TASK OBJECTIVE: The expected output is a copy of every line in the records with the string "definition".
—————
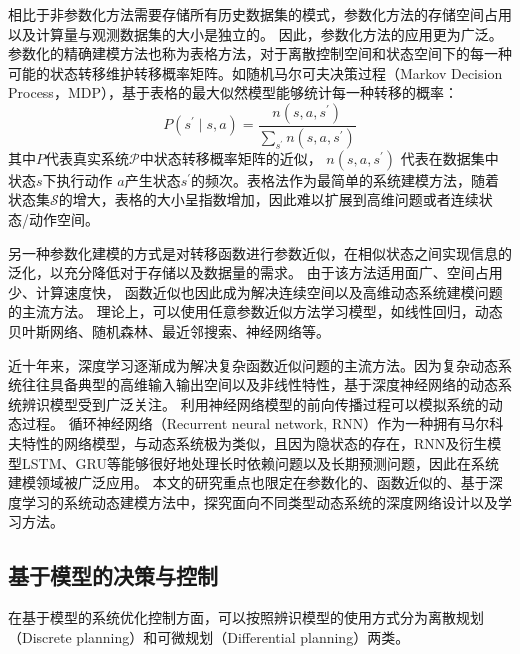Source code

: 相比于非参数化方法需要存储所有历史数据集的模式，参数化方法的存储空间占用以及计算量与观测数据集的大小是独立的。
因此，参数化方法的应用更为广泛。
参数化的精确建模方法也称为表格方法，对于离散控制空间和状态空间下的每一种可能的状态转移维护转移概率矩阵。如随机马尔可夫决策过程（Markov Decision Process，MDP），基于表格的最大似然模型能够统计每一种转移的概率：
\begin{equation}
    P\left(s^{\prime} \mid s, a\right)=\frac{n\left(s, a, s^{\prime}\right)}{\sum_{s^{\prime}} n\left(s, a, s^{\prime}\right)}
\end{equation}
其中$P$代表真实系统$\mathcal{\mathcal { P }}$中状态转移概率矩阵的近似，
$n\left(s, a, s^{\prime}\right)$ 代表在数据集中状态$s$下执行动作 $a$产生状态$s^{\prime}$的频次。表格法作为最简单的系统建模方法，随着状态集$\mathcal{S}$的增大，表格的大小呈指数增加，因此难以扩展到高维问题或者连续状态/动作空间。

另一种参数化建模的方式是对转移函数进行参数近似，在相似状态之间实现信息的泛化，以充分降低对于存储以及数据量的需求。
由于该方法适用面广、空间占用少、计算速度快，
函数近似也因此成为解决连续空间以及高维动态系统建模问题的主流方法。
理论上，可以使用任意参数近似方法学习模型，如线性回归\cite{silver2008sample}，动态贝叶斯网络、随机森林、最近邻搜索、神经网络\cite{werbos1989neural}等。

近十年来，深度学习逐渐成为解决复杂函数近似问题的主流方法。因为复杂动态系统往往具备典型的高维输入输出空间以及非线性特性，基于深度神经网络的动态系统辨识模型受到广泛关注。
利用神经网络模型的前向传播过程可以模拟系统的动态过程\cite{temeng1995model, tan1996nonlinear}。
循环神经网络（Recurrent neural network, RNN）作为一种拥有马尔科夫特性的网络模型，与动态系统极为类似，且因为隐状态的存在，RNN及衍生模型LSTM、GRU等能够很好地处理长时依赖问题以及长期预测问题，因此在系统建模领域被广泛应用\cite{delgado1995dynamic, zamarreno1998state}。
本文的研究重点也限定在参数化的、函数近似的、基于深度学习的系统动态建模方法中，探究面向不同类型动态系统的深度网络设计以及学习方法。

\subsection{基于模型的决策与控制}
在基于模型的系统优化控制方面，可以按照辨识模型的使用方式分为离散规划（Discrete planning）和可微规划（Differential planning）两类。

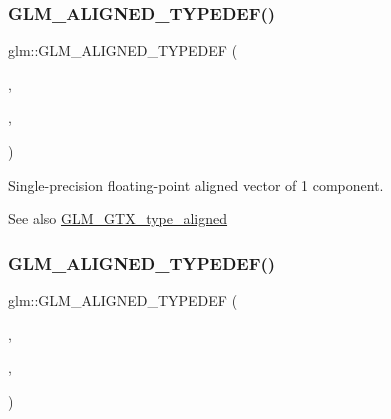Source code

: \subsubsection{\texorpdfstring{G\+L\+M\+\_\+\+A\+L\+I\+G\+N\+E\+D\+\_\+\+T\+Y\+P\+E\+D\+E\+F()}{GLM\_ALIGNED\_TYPEDEF()}\hspace{0.1cm}{\footnotesize\ttfamily [151/209]}}
{\footnotesize\ttfamily glm\+::\+G\+L\+M\+\_\+\+A\+L\+I\+G\+N\+E\+D\+\_\+\+T\+Y\+P\+E\+D\+EF (\begin{DoxyParamCaption}\item[{\hyperlink{group__gtc__type__precision_ga6fb588b465f2252b473582159c31c40c}{f32vec1}}]{,  }\item[{aligned\+\_\+f32vec1}]{,  }\item[{4}]{ }\end{DoxyParamCaption})}

Single-\/precision floating-\/point aligned vector of 1 component. \begin{DoxySeeAlso}{See also}
\hyperlink{group__gtx__type__aligned}{G\+L\+M\+\_\+\+G\+T\+X\+\_\+type\+\_\+aligned} 
\end{DoxySeeAlso}
\mbox{\label{group__gtx__type__aligned_ga5e185865a2217d0cd47187644683a8c3}} 
\subsubsection{\texorpdfstring{G\+L\+M\+\_\+\+A\+L\+I\+G\+N\+E\+D\+\_\+\+T\+Y\+P\+E\+D\+E\+F()}{GLM\_ALIGNED\_TYPEDEF()}\hspace{0.1cm}{\footnotesize\ttfamily [152/209]}}
{\footnotesize\ttfamily glm\+::\+G\+L\+M\+\_\+\+A\+L\+I\+G\+N\+E\+D\+\_\+\+T\+Y\+P\+E\+D\+EF (\begin{DoxyParamCaption}\item[{\hyperlink{group__gtc__type__precision_ga8681dee3524dea86388178c49c27079a}{f32vec2}}]{,  }\item[{aligned\+\_\+f32vec2}]{,  }\item[{8}]{ }\end{DoxyParamCaption})}

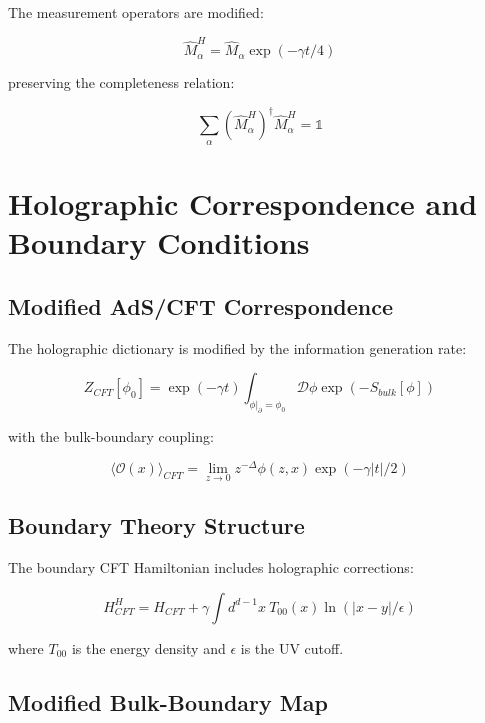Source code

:\documentclass[12pt]{article}
\theoremstyle{plain}
\theoremstyle{definition}
\theoremstyle{remark}
\begin{document}
The measurement operators are modified:

\begin{equation}
\hat{M}_{\alpha}^H = \hat{M}_{\alpha}\exp(-\gamma t/4)
\end{equation}

preserving the completeness relation:

\begin{equation}
\sum_{\alpha} (\hat{M}_{\alpha}^H)^{\dagger}\hat{M}_{\alpha}^H = \mathbb{1}
\end{equation}

\section{Holographic Correspondence and Boundary Conditions}

\subsection{Modified AdS/CFT Correspondence}

The holographic dictionary is modified by the information generation rate:

\begin{equation}
Z_{CFT}[\phi_0] = \exp(-\gamma t)\int_{\phi|_{\partial} = \phi_0} \mathcal{D}\phi \exp(-S_{bulk}[\phi])
\end{equation}

with the bulk-boundary coupling:

\begin{equation}
\langle \mathcal{O}(x) \rangle_{CFT} = \lim_{z \to 0} z^{-\Delta} \phi(z,x)\exp(-\gamma|t|/2)
\end{equation}

\subsection{Boundary Theory Structure}

The boundary CFT Hamiltonian includes holographic corrections:

\begin{equation}
H_{CFT}^H = H_{CFT} + \gamma\int d^{d-1}x \: T_{00}(x)\ln(|x-y|/\epsilon)
\end{equation}

where $T_{00}$ is the energy density and $\epsilon$ is the UV cutoff.

\subsection{Modified Bulk-Boundary Map}
\end{document}
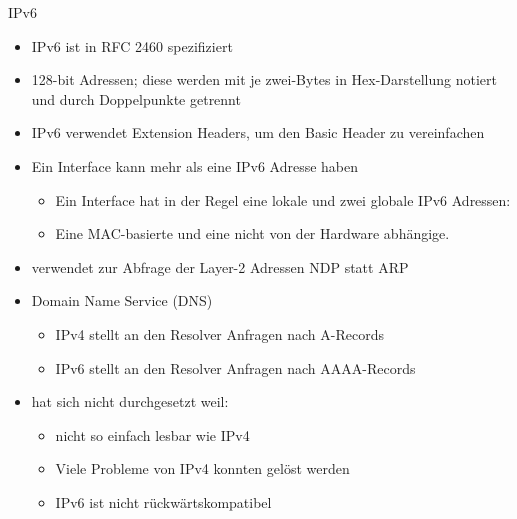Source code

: \begin{definition}{IPv6}
    \begin{itemize}
        \item IPv6 ist in RFC 2460 spezifiziert
        \item 128-bit Adressen; diese werden mit je zwei-Bytes in Hex-Darstellung notiert und durch Doppelpunkte getrennt
        \item IPv6 verwendet Extension Headers, um den Basic Header zu vereinfachen
        \item Ein Interface kann mehr als eine IPv6 Adresse haben
        \begin{itemize}
            \item Ein Interface hat in der Regel eine lokale und zwei globale IPv6 Adressen:
            \item Eine MAC-basierte und eine nicht von der Hardware abhängige.
        \end{itemize}
        \item verwendet zur Abfrage der Layer-2 Adressen NDP statt ARP
        \item Domain Name Service (DNS)
        \begin{itemize}
            \item IPv4 stellt an den Resolver Anfragen nach A-Records
            \item IPv6 stellt an den Resolver Anfragen nach AAAA-Records
        \end{itemize}
        \item hat sich nicht durchgesetzt weil:
        \begin{itemize}
            \item nicht so einfach lesbar wie IPv4
            \item Viele Probleme von IPv4 konnten gelöst werden
            \item IPv6 ist nicht rückwärtskompatibel
        \end{itemize}
    \end{itemize}
    
\end{definition}

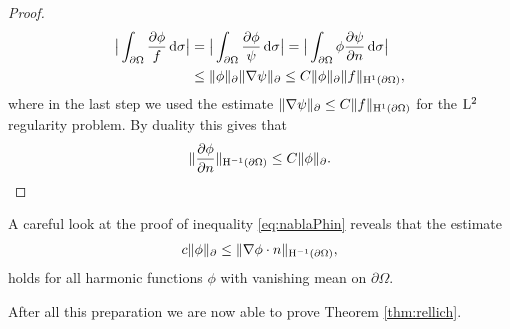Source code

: \begin{proof}
\begin{align*}
    \big| \int_{\partial\Omega} \frac{\partial\phi} f \, {\operatorname{d}\!{\sigma}} \big|
    &= \big| \int_{\partial\Omega} \frac{\partial\phi} \psi \, {\operatorname{d}\!{\sigma}} \big|
    = \big| \int_{\partial\Omega} \phi \frac{\partial \psi}{\partial n} \, {\operatorname{d}\!{\sigma}} \big| \\
    &\leq \|\phi\|_{\partial} \|\nabla \psi \|_\partial 
    \leq C \|\phi\|_\partial \|f\|_{\mathrm{H}^1(\partial\Omega)},
  \end{align*}
  where in the last step we used the estimate $\|\nabla \psi\|_\partial \leq C \|f\|_{\mathrm{H}^1(\partial\Omega)}$ for the $\mathrm{L}^2$ regularity problem.
  By duality this gives that
  \begin{align*}
    \|\frac{\partial\phi}{\partial n} \|_{\mathrm{H}^{-1}(\partial\Omega)} \leq C \|\phi\|_\partial. 
  \end{align*}
\end{proof}

\begin{rem}
  \label{rem:harmonicEstimate}
  A careful look at the proof of inequality \eqref{eq:nablaPhin} reveals that the estimate
  \begin{align*}
    c \| \phi \|_\partial \leq \| \nabla \phi \cdot n \|_{\mathrm{H}^{-1}(\partial\Omega)},
  \end{align*}
  holds for all harmonic functions $\phi$ with vanishing mean on $\partial\Omega$.
\end{rem}

After all this preparation we are now able to prove Theorem \ref{thm:rellich}.

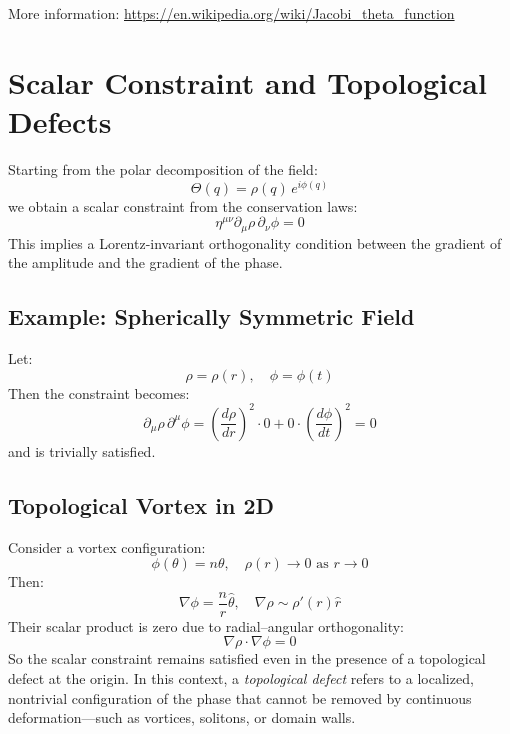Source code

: \documentclass[12pt, a4paper]{article}
\begin{document}
More information: \url{https://en.wikipedia.org/wiki/Jacobi_theta_function}

\section{Scalar Constraint and Topological Defects}
Starting from the polar decomposition of the field:
\[
\Theta(q) = \rho(q)\, e^{i\phi(q)}
\]
we obtain a scalar constraint from the conservation laws:
\[
\eta^{\mu\nu} \partial_\mu \rho \, \partial_\nu \phi = 0
\]
This implies a Lorentz-invariant orthogonality condition between the gradient of the amplitude and the gradient of the phase.

\subsection*{Example: Spherically Symmetric Field}
Let:
\[
\rho = \rho(r), \quad \phi = \phi(t)
\]
Then the constraint becomes:
\[
\partial_\mu \rho \, \partial^\mu \phi = \left(\frac{d\rho}{dr}\right)^2 \cdot 0 + 0 \cdot \left(\frac{d\phi}{dt}\right)^2 = 0
\]
and is trivially satisfied.

\subsection*{Topological Vortex in 2D}
Consider a vortex configuration:
\[
\phi(\theta) = n\theta, \quad \rho(r) \to 0 \text{ as } r \to 0
\]
Then:
\[
\nabla \phi = \frac{n}{r} \hat{\theta}, \quad \nabla \rho \sim \rho'(r) \hat{r}
\]
Their scalar product is zero due to radial--angular orthogonality:
\[
\nabla \rho \cdot \nabla \phi = 0
\]
So the scalar constraint remains satisfied even in the presence of a topological defect at the origin. In this context, a \emph{topological defect} refers to a localized, nontrivial configuration of the phase that cannot be removed by continuous deformation---such as vortices, solitons, or domain walls.
\end{document}
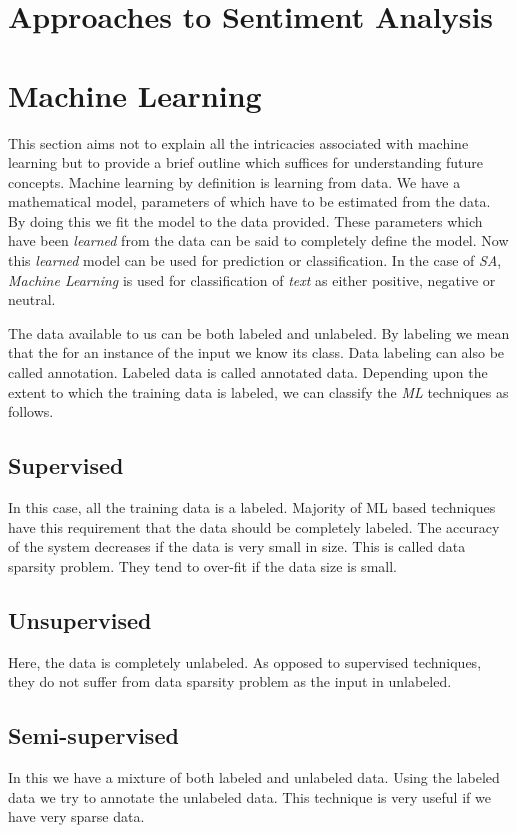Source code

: \section*{Approaches to Sentiment Analysis}

\section{Machine Learning}

\par

This section aims not to explain all the intricacies associated with machine learning but to provide a brief outline
which suffices for understanding future concepts. Machine learning by definition is learning from data. We have a mathematical
model, parameters of which have to be estimated from the data. By doing this we fit the model to the data provided. 
These parameters which have been \textit{learned} from the data can be said to completely define the model. Now this 
\textit{learned} model can be used for prediction or classification. In the case of \textit{SA}, \textit{Machine Learning} is used for classification
of \textit{text} as either positive, negative or neutral.

\par
The data available to us can be both labeled and unlabeled. By labeling we mean that the for an instance of the input we know
its class. Data labeling can also be called annotation. Labeled data is called annotated data. Depending upon the extent to which
the training data is labeled, we can classify the \textit{ML} techniques as follows.

\subsection{Supervised}
In this case, all the training data is a labeled. Majority of ML based techniques have this requirement that the data should be
completely labeled. The accuracy of the system decreases if the data is very small in size. This is called data sparsity problem.
They tend to over-fit if the data size is small.
\subsection{Unsupervised}
Here, the data is completely unlabeled. As opposed to supervised techniques, they do not suffer from data sparsity problem as 
the input in unlabeled.
\subsection{Semi-supervised}\label{subsection:semisupervised}
In this we have a mixture of both labeled and unlabeled data. Using the labeled data we try to annotate the unlabeled data. 
This technique is very useful if we have very sparse data.

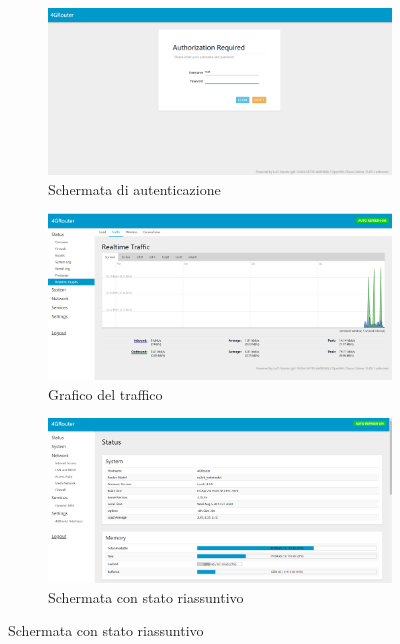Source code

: \begin{figure}

	\newlength{\tempheight}
    \setlength{\tempheight}{23ex}

	\centering%
    \begin{subfigure}[t]{0.5\textwidth}
        \centering%
        \includegraphics[totalheight = \tempheight]{immagini/interfacciar4g_init.png}
        \caption{Schermata di autenticazione}
    \end{subfigure}%
	\hfill
    \begin{subfigure}[t]{0.5\textwidth}
        \centering%
        \includegraphics[totalheight = \tempheight]{immagini/interfacciar4g_traffic.png}
        \caption{Grafico del traffico}
    \end{subfigure}

	\vspace{1ex}

	\begin{subfigure}[b]{\textwidth}
        \centering%
        \includegraphics[totalheight = 1.6\tempheight]{immagini/interfacciar4g_status.png}
        \caption{Schermata con stato riassuntivo}
    \end{subfigure}

\end{figure}

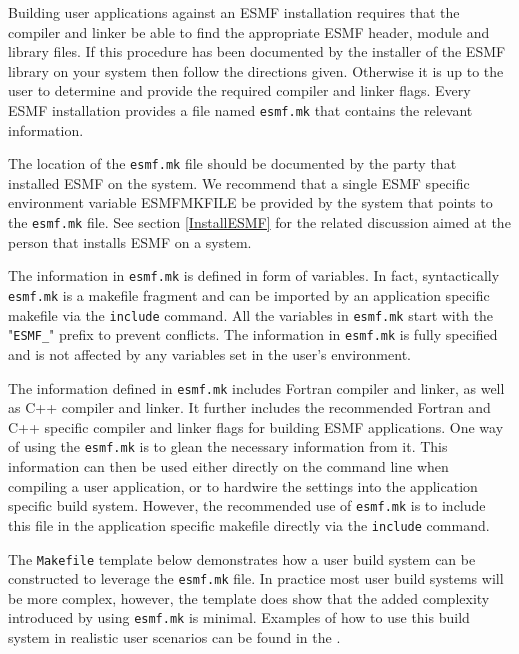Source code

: 
Building user applications against an ESMF installation requires that the compiler and linker be able to find the appropriate ESMF header, module and library files. If this procedure has been documented by the installer of the ESMF library on your system then follow the directions given. Otherwise it is up to the user to determine and provide the required compiler and linker flags. Every ESMF installation provides a file named {\tt esmf.mk} that contains the relevant information.

The location of the {\tt esmf.mk} file should be documented by the party that installed ESMF on the system. We recommend that a single ESMF specific environment variable ESMFMKFILE be provided by the system that points to the {\tt esmf.mk} file. See section \ref{InstallESMF} for the related discussion aimed at the person that installs ESMF on a system.

The information in {\tt esmf.mk} is defined in form of variables. In fact, syntactically {\tt esmf.mk} is a makefile fragment and can be imported by an application specific makefile via the {\tt include} command. All the variables in {\tt esmf.mk} start with the "{\tt ESMF\_}" prefix to prevent conflicts. The information in {\tt esmf.mk} is fully specified and is not affected by any variables set in the user's environment.

The information defined in {\tt esmf.mk} includes Fortran compiler and linker, as well as C++ compiler and linker. It further includes the recommended Fortran and C++ specific compiler and linker flags for building ESMF applications. One way of using the {\tt esmf.mk} is to glean the necessary information from it. This information can then be used either directly on the command line when compiling a user application, or to hardwire the settings into the application specific build system. However, the recommended use of {\tt esmf.mk} is to include this file in the application specific makefile directly via the {\tt include} command.

The {\tt Makefile} template below demonstrates how a user build system can be constructed to leverage the {\tt esmf.mk} file. In practice most user build systems will be more complex, however, the template does show that the added complexity introduced by using {\tt esmf.mk} is minimal. Examples of how to use this build system in realistic user scenarios can be found in the .

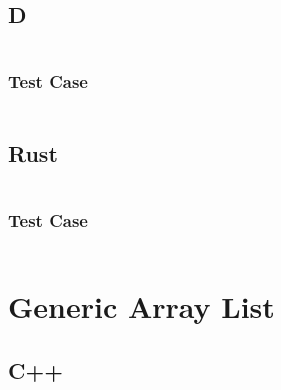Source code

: \documentclass[finalcopy]{srpaper}
\begin{document}
\begin{mdframed}[linecolor=black]
\inputminted[fontsize=\scriptsize]{cpp}{../examples/int-linked-list/int_linked_list.cpp}
\end{mdframed}

\subsection{D}
\begin{mdframed}[linecolor=black]
\inputminted[fontsize=\scriptsize]{d}{../examples/int-linked-list/int_linked_list.d}
\end{mdframed}

\subsubsection{Test Case}
\begin{mdframed}[linecolor=black]
\inputminted[fontsize=\scriptsize]{d}{../examples/int-linked-list/tests/int-linked-list-test.d}
\end{mdframed}

\subsection{Rust}
\begin{mdframed}[linecolor=black]
\inputminted[fontsize=\scriptsize]{rust}{../examples/int-linked-list/int_linked_list.rs}
\end{mdframed}

\subsubsection{Test Case}
\begin{mdframed}[linecolor=black]
\inputminted[fontsize=\scriptsize]{rust}{../examples/int-linked-list/tests/int-linked-list-test.rs}
\end{mdframed}

\section{Generic Array List}
\subsection{C++}
\begin{mdframed}[linecolor=black]
\inputminted[fontsize=\scriptsize]{cpp}{../examples/generic-array-list/generic_array_list.hpp}
\end{mdframed}
\end{document}
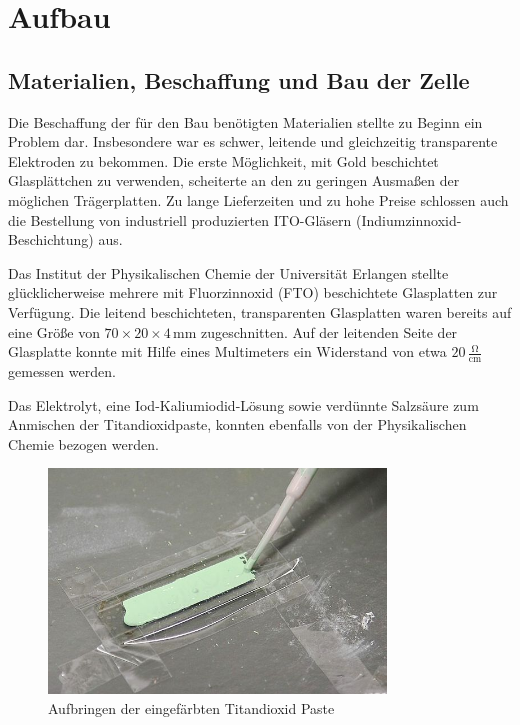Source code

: \documentclass[11pt]{scrartcl}
\newcommand{\unit}[1]{\ensuremath{\,\mathrm{#1}}} %
\begin{document}
\section{Aufbau}
\subsection{Materialien, Beschaffung und Bau der Zelle}
Die Beschaffung der f\"ur den Bau ben\"otigten Materialien stellte zu Beginn ein Problem dar. Insbesondere war es schwer, leitende und gleichzeitig transparente Elektroden zu bekommen. Die erste M\"oglichkeit, mit Gold beschichtet Glaspl\"attchen zu verwenden, scheiterte an den zu geringen Ausma\ss{}en der m\"oglichen Tr\"agerplatten. Zu lange Lieferzeiten und zu hohe Preise schlossen auch die Bestellung von industriell produzierten ITO-Gl\"asern (Indiumzinnoxid-Beschichtung) aus.

Das Institut der Physikalischen Chemie der Universit\"at Erlangen stellte gl\"ucklicherweise mehrere mit Fluorzinnoxid (FTO) beschichtete Glasplatten zur Verf\"ugung. Die leitend beschichteten, transparenten Glasplatten waren bereits auf eine Gr\"o\ss{}e von \(70\times 20 \times 4 \unit{mm}\) zugeschnitten. Auf der leitenden Seite der Glasplatte konnte mit Hilfe eines Multimeters ein Widerstand von etwa \(20 \unit{\frac{\Omega}{cm}}\) gemessen werden.

Das Elektrolyt, eine Iod-Kaliumiodid-L\"osung sowie verd\"unnte Salzs\"aure zum Anmischen der Titandioxidpaste, konnten ebenfalls von der Physikalischen Chemie bezogen werden.

\begin{figure}[ht]
\begin{center}
\includegraphics[width=0.8\textwidth]{images/herstellung_pipette.jpg}
\end{center}
\vspace{-1.5\baselineskip}
\caption{Aufbringen der eingefärbten Titandioxid Paste}
\label{herstellung_pipette}
\end{figure}
\end{document}
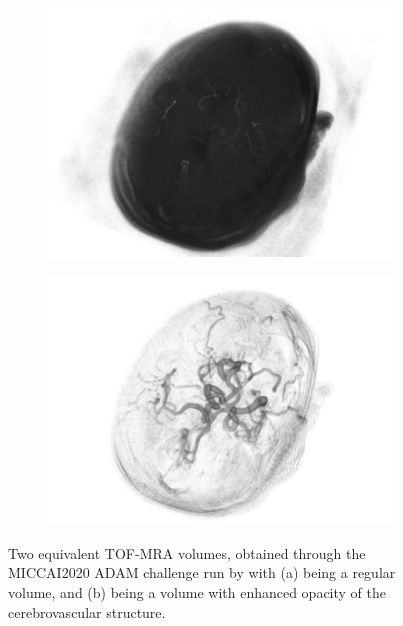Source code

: \begin{figure}[htp]
	\centering
	\begin{subfigure}{0.45\linewidth}
		\includegraphics[width=\linewidth]{figures/tof-mra-3d-noenhance.png}
		\caption{}
		\label{fig:tof-mra-3d-noenhance.png}
	\end{subfigure}
	\begin{subfigure}{0.45\linewidth}
		\includegraphics[width=\linewidth]{figures/tof-mra-3d.png}
		\caption{}
		\label{fig:tof-mra-3d.png}
	\end{subfigure}
	\caption[3D TOF-MRA volume]{Two equivalent TOF-MRA volumes, obtained through the MICCAI2020 ADAM challenge run by \citeauthor{Timmins2020} with (a) being a regular volume, and (b) being a volume with enhanced opacity of the cerebrovascular structure.}
\end{figure}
—————
RESULT:
\theoremstyle{definition}
: \begin{definition}{IPv6}
\end{definition}
which suffices for understanding future concepts. Machine learning by definition is learning from data. We have a mathematical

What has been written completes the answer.